Design of Automated Handling Vehicles
AGVs are designed to automatically transfer objects or goods between different locations. The different designs of AGVs include the following:
- A wired sensor is placed at the robot bottom and placed ground-facing. A wire is arranged around 1 inch below the ground in a slot cut in the ground. The radio frequency transmitted from the wire is detected by the sensor and the sensor is guided by the radio frequency.
- Guide Tape AGVs also called automated guided carts or AGCs use tape as the guide path. The tapes may be colored or magnetic. The AGC is fixed with the right guide sensor in order to follow the tape path. Another advantage of tape over wire guidance is that it can be removed easily and relocated in case there is a need to change. It is also possible to embed a flexible magnetic bar in the floor like wire that works similar to magnetic tape and remains passive or unpowered. Dual polarity is another benefit of magnetic guide tape. One may place tiny magnetic tape pieces to change states of the AGC based on sequence and polarity of the tags.
- Laser target navigation is done by mounting tape on poles, machines or walls. The AGV has a laser transmitter and receiver on a rotating turret. The laser is sent, then received again and the distance and angle are calculated automatically and stored in the memory of the AGV. The AGV has a reflector map stored in memory and its position can be corrected based on errors between the received and expected measurements. Using the constantly updating position, it can move to a destination target.
- Using modulated laser light, better range and accuracy are offered when compared to pulsed laser systems. A continuous fan of modulated laser light enables the system to obtain an uninterrupted reflection as soon as the scanner achieves line of sight using a reflector.
- AGV guidance is also done using inertial navigation. In this method, a computer control system directs and assigns tasks to vehicles. The workplace floor is embedded with transponders. These transponders are used by the AGV to check if the vehicle is on course. A gyroscope can determine the slightest change in the vehicle direction and the same is corrected to keep the AGV in its path.
Functioning of an Automated Handling Vehicle
The AGV is navigated using two different steer control systems. The most common is differential speed control. Here, two sets of wheels are being driven. Each set is connected to a common drive train.

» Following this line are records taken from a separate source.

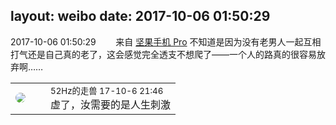 layout: weibo
date: 2017-10-06 01:50:29
---
<meta name="referrer" content="no-referrer" />

2017-10-06 01:50:29  &nbsp;&nbsp;&nbsp;&nbsp;&nbsp;&nbsp; 来自 <a href="http://app.weibo.com/t/feed/Z4AgP" rel="nofollow">坚果手机 Pro</a>
不知道是因为没有老男人一起互相打气还是自己真的老了，这会感觉完全透支不想爬了——一个人的路真的很容易放弃啊…… ​​​

<table style="width: 100%;">
  <tr>
    <td style="width: 40px;"><img style="border-radius:50%" src="https://tva4.sinaimg.cn/crop.0.0.180.180.50/8beaf773jw1e8qgp5bmzyj2050050aa8.jpg?KID=imgbed,tva&Expires=1624465770&ssig=sxGmK6j7F9"></td>
    <td colspan="2"><small>52Hz的走兽 17-10-6 21:46</small><br/>虚了，汝需要的是人生刺激</td>
  </tr>
</table>
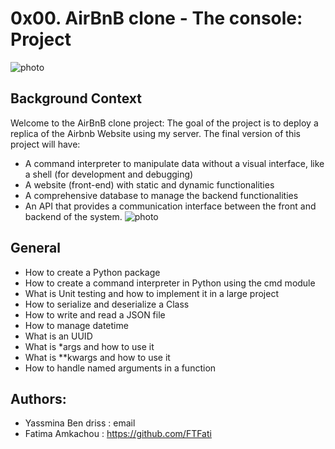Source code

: # 0x00. AirBnB clone - The console: Project
![photo](https://s3.amazonaws.com/alx-intranet.hbtn.io/uploads/medias/2018/6/65f4a1dd9c51265f49d0.png?X-Amz-Algorithm=AWS4-HMAC-SHA256&X-Amz-Credential=AKIARDDGGGOUSBVO6H7D%2F20231205%2Fus-east-1%2Fs3%2Faws4_request&X-Amz-Date=20231205T113146Z&X-Amz-Expires=86400&X-Amz-SignedHeaders=host&X-Amz-Signature=ff367c91d1717b47e97779fdfdfb088ef52fe8d1b73927ce00f0baf0972d3445)

## Background Context
Welcome to the AirBnB clone project:
The goal of the project is to deploy a replica of the Airbnb Website using my server. The final version of this project will have:
* A command interpreter to manipulate data without a visual interface, like a shell (for development and debugging)
* A website (front-end) with static and dynamic functionalities
* A comprehensive database to manage the backend functionalities
* An API that provides a communication interface between the front and backend of the system.
![photo](https://s3.amazonaws.com/alx-intranet.hbtn.io/uploads/medias/2018/6/815046647d23428a14ca.png?X-Amz-Algorithm=AWS4-HMAC-SHA256&X-Amz-Credential=AKIARDDGGGOUSBVO6H7D%2F20231205%2Fus-east-1%2Fs3%2Faws4_request&X-Amz-Date=20231205T113146Z&X-Amz-Expires=86400&X-Amz-SignedHeaders=host&X-Amz-Signature=33f938e00e3a9c7407d0646ec6d109ff759ba30b4af31b46397a6bd3169cf52a)

## General
* How to create a Python package
* How to create a command interpreter in Python using the cmd module
* What is Unit testing and how to implement it in a large project
* How to serialize and deserialize a Class
* How to write and read a JSON file
* How to manage datetime
* What is an UUID
* What is *args and how to use it
* What is **kwargs and how to use it
* How to handle named arguments in a function

## Authors:
* Yassmina Ben driss : email
* Fatima Amkachou : <https://github.com/FTFati>
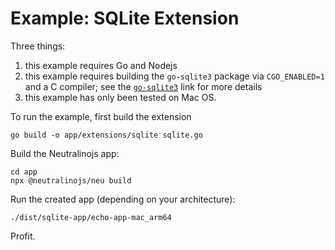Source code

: 
# Example: SQLite Extension

Three things:

1. this example requires Go and Nodejs
2. this example requires building the `go-sqlite3` package via `CGO_ENABLED=1` and a C compiler; see the [`go-sqlite3`](https://github.com/mattn/go-sqlite3) link for more details
3. this example has only been tested on Mac OS.

To run the example, first build the extension

    go build -o app/extensions/sqlite sqlite.go
    
Build the Neutralinojs app:

    cd app
    npx @neutralinojs/neu build

Run the created app (depending on your architecture):

    ./dist/sqlite-app/echo-app-mac_arm64
    
Profit.

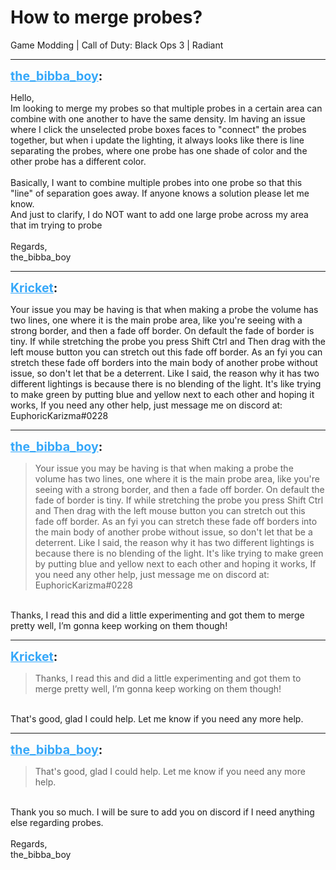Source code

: # How to merge probes?
Game Modding | Call of Duty: Black Ops 3 | Radiant

---
<strong style="font-size: 1.4em;"><span style="text-decoration: underline;text-decoration-color: #34a7f9;"><span style="color:#34a7f9;">the_bibba_boy</span></span>:</strong>

<p>Hello,<br />Im looking to merge my probes so that multiple probes in a certain area can combine with one another to have the same density. Im having an issue where I click the unselected probe boxes faces to &quot;connect&quot; the probes together, but when i update the lighting, it always looks like there is line separating the probes, where one probe has one shade of color and the other probe has a different color.<br /><br />Basically, I want to combine multiple probes into one probe so that this &quot;line&quot; of separation goes away. If anyone knows a solution please let me know.<br />And just to clarify, I do NOT want to add one large probe across my area that im trying to probe<br /><br />Regards,<br />the_bibba_boy</p>

---
<strong style="font-size: 1.4em;"><span style="text-decoration: underline;text-decoration-color: #34a7f9;"><span style="color:#34a7f9;">Kricket</span></span>:</strong>

<p>Your issue you may be having is that when making a probe the volume has two lines, one where it is the main probe area, like you&#39;re seeing with a strong border, and then a fade off border. On default the fade of border is tiny. If while stretching the probe you press Shift Ctrl and Then drag with the left mouse button you can stretch out this fade off border. As an fyi you can stretch these fade off borders into the main body of another probe without issue, so don&#39;t let that be a deterrent. Like I said, the reason why it has two different lightings is because there is no blending of the light. It&#39;s like trying to make green by putting blue and yellow next to each other and hoping it works, If you need any other help, just message me on discord at: EuphoricKarizma#0228</p>

---
<strong style="font-size: 1.4em;"><span style="text-decoration: underline;text-decoration-color: #34a7f9;"><span style="color:#34a7f9;">the_bibba_boy</span></span>:</strong>

<p><blockquote>Your issue you may be having is that when making a probe the volume has two lines, one where it is the main probe area, like you&#39;re seeing with a strong border, and then a fade off border. On default the fade of border is tiny. If while stretching the probe you press Shift Ctrl and Then drag with the left mouse button you can stretch out this fade off border. As an fyi you can stretch these fade off borders into the main body of another probe without issue, so don&#39;t let that be a deterrent. Like I said, the reason why it has two different lightings is because there is no blending of the light. It&#39;s like trying to make green by putting blue and yellow next to each other and hoping it works, If you need any other help, just message me on discord at: EuphoricKarizma#0228<br /></blockquote><br />Thanks, I read this and did a little experimenting and got them to merge pretty well, I’m gonna keep working on them though!</p>

---
<strong style="font-size: 1.4em;"><span style="text-decoration: underline;text-decoration-color: #34a7f9;"><span style="color:#34a7f9;">Kricket</span></span>:</strong>

<p><blockquote>Thanks, I read this and did a little experimenting and got them to merge pretty well, I’m gonna keep working on them though!<br /></blockquote><br />That&#39;s good, glad I could help. Let me know if you need any more help.</p>

---
<strong style="font-size: 1.4em;"><span style="text-decoration: underline;text-decoration-color: #34a7f9;"><span style="color:#34a7f9;">the_bibba_boy</span></span>:</strong>

<p><blockquote>That&#39;s good, glad I could help. Let me know if you need any more help.<br /></blockquote><br />Thank you so much. I will be sure to add you on discord if I need anything else regarding probes.<br /><br />Regards,<br />the_bibba_boy</p>
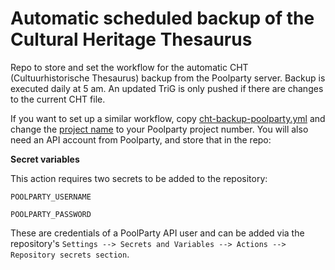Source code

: # Automatic scheduled backup of the Cultural Heritage Thesaurus

Repo to store and set the workflow for the automatic CHT (Cultuurhistorische Thesaurus) backup from the Poolparty server. Backup is executed daily at 5 am. An updated TriG is only pushed if there are changes to the current CHT file. 

If you want to set up a similar workflow, copy [cht-backup-poolparty.yml](.github/workflows/cht-backup-poolparty.yml) and change the [project name](https://github.com/cultureelerfgoed/auto-cht-backup/blob/bc7617cd855041cc21cf758ceef087c750b2c556/.github/workflows/cht-backup-poolparty.yml#L5) to your Poolparty project number. You will also need an API account from Poolparty, and store that in the repo:

**Secret variables**

This action requires two secrets to be added to the repository:

`POOLPARTY_USERNAME`

`POOLPARTY_PASSWORD`

These are credentials of a PoolParty API user and can be added via the repository's `Settings --> Secrets and Variables --> Actions --> Repository secrets section`.
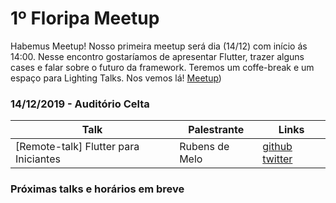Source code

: # 1º Floripa Meetup 

Habemus Meetup!
Nosso primeira meetup será dia (14/12) com início ás 14:00. Nesse encontro gostaríamos de apresentar Flutter, trazer alguns cases e falar sobre o futuro da framework. Teremos um coffe-break e um espaço para Lighting Talks. Nos vemos lá!
[Meetup](https://www.meetup.com/pt-BR/Flutter-Floripa/events/265718544/))

### 14/12/2019 - Auditório Celta

| Talk | Palestrante | Links |
| ---- | ---- | ---- |
| [Remote-talk] Flutter para Iniciantes | Rubens de Melo | [github](https://github.com/rubensdemelo) [twitter](https://twitter.com/rubensdemelo) |

### Próximas talks e horários em breve
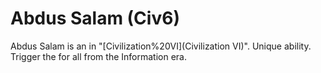 # Abdus Salam (Civ6)

Abdus Salam is an in "[Civilization%20VI](Civilization VI)".
Unique ability.
Trigger the for all from the Information era.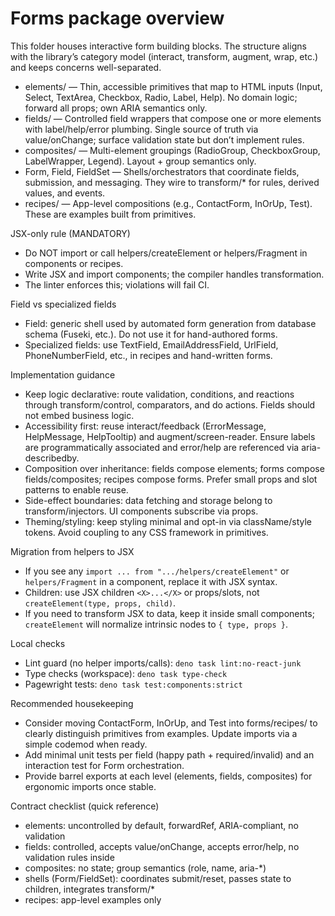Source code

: # Forms package overview

This folder houses interactive form building blocks. The structure aligns with the library’s category model (interact, transform, augment, wrap, etc.) and keeps concerns well-separated.

- elements/ — Thin, accessible primitives that map to HTML inputs (Input, Select, TextArea, Checkbox, Radio, Label, Help). No domain logic; forward all props; own ARIA semantics only.
- fields/ — Controlled field wrappers that compose one or more elements with label/help/error plumbing. Single source of truth via value/onChange; surface validation state but don’t implement rules.
- composites/ — Multi-element groupings (RadioGroup, CheckboxGroup, LabelWrapper, Legend). Layout + group semantics only.
- Form, Field, FieldSet — Shells/orchestrators that coordinate fields, submission, and messaging. They wire to transform/* for rules, derived values, and events.
- recipes/ — App-level compositions (e.g., ContactForm, InOrUp, Test). These are examples built from primitives.

JSX-only rule (MANDATORY)

- Do NOT import or call helpers/createElement or helpers/Fragment in components or recipes.
- Write JSX and import components; the compiler handles transformation.
- The linter enforces this; violations will fail CI.

Field vs specialized fields

- Field: generic shell used by automated form generation from database schema (Fuseki, etc.). Do not use it for hand-authored forms.
- Specialized fields: use TextField, EmailAddressField, UrlField, PhoneNumberField, etc., in recipes and hand-written forms.

Implementation guidance

- Keep logic declarative: route validation, conditions, and reactions through transform/control, comparators, and do actions. Fields should not embed business logic.
- Accessibility first: reuse interact/feedback (ErrorMessage, HelpMessage, HelpTooltip) and augment/screen-reader. Ensure labels are programmatically associated and error/help are referenced via aria-describedby.
- Composition over inheritance: fields compose elements; forms compose fields/composites; recipes compose forms. Prefer small props and slot patterns to enable reuse.
- Side-effect boundaries: data fetching and storage belong to transform/injectors. UI components subscribe via props.
- Theming/styling: keep styling minimal and opt-in via className/style tokens. Avoid coupling to any CSS framework in primitives.

Migration from helpers to JSX

- If you see any `import ... from ".../helpers/createElement"` or `helpers/Fragment` in a component, replace it with JSX syntax.
- Children: use JSX children `<X>...</X>` or props/slots, not `createElement(type, props, child)`.
- If you need to transform JSX to data, keep it inside small components; `createElement` will normalize intrinsic nodes to `{ type, props }`.

Local checks

- Lint guard (no helper imports/calls): `deno task lint:no-react-junk`
- Type checks (workspace): `deno task type-check`
- Pagewright tests: `deno task test:components:strict`

Recommended housekeeping

- Consider moving ContactForm, InOrUp, and Test into forms/recipes/ to clearly distinguish primitives from examples. Update imports via a simple codemod when ready.
- Add minimal unit tests per field (happy path + required/invalid) and an interaction test for Form orchestration.
- Provide barrel exports at each level (elements, fields, composites) for ergonomic imports once stable.

Contract checklist (quick reference)

- elements: uncontrolled by default, forwardRef, ARIA-compliant, no validation
- fields: controlled, accepts value/onChange, accepts error/help, no validation rules inside
- composites: no state; group semantics (role, name, aria-*)
- shells (Form/FieldSet): coordinates submit/reset, passes state to children, integrates transform/*
- recipes: app-level examples only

These drive trains are driven at different speeds so as to turn or the same speed to enable the AGV to move forwards or backwards.
Steered wheel control AGV is one wherein the steering is similar to that of a car. This has a smooth turning but sharp turns cannot be made at tight spots. In most applications, steered wheel control AGVs are used.
Vision-guided AGVs use cameras to record features in the route so that the route can be replayed during navigation. These AGVs use evidence grid technology, which is a probabilistic volumetric sensing application. 360 degree images are used to build a 3D map enabling the vision-guided AGVs to follow a trained route without human assistance or by adding special features, positioning systems or landmarks.
Advantages of Automated Handling Vehicles
Benefits of automated handling vehicles are:
- Accurate and safe operation
- Routes remain unchanged over a period of time
- It can operate round-the-clock without any human intervention
- There is no need for any conventional material handling infrastructure
- As the business grows, the number of AGVs can be increased
- It is possible to upgrade the system without shutting down operations
- AGVs in use share work flow efficiently and dynamically between them
- Just-in-time delivery, accurate inventory management and no destination errors
- Low running and maintenance costs
- Is compatible with any kind of automation
- Effective optimization of transport flow based on the vehicle fleet available, transport mission and traffic conditions.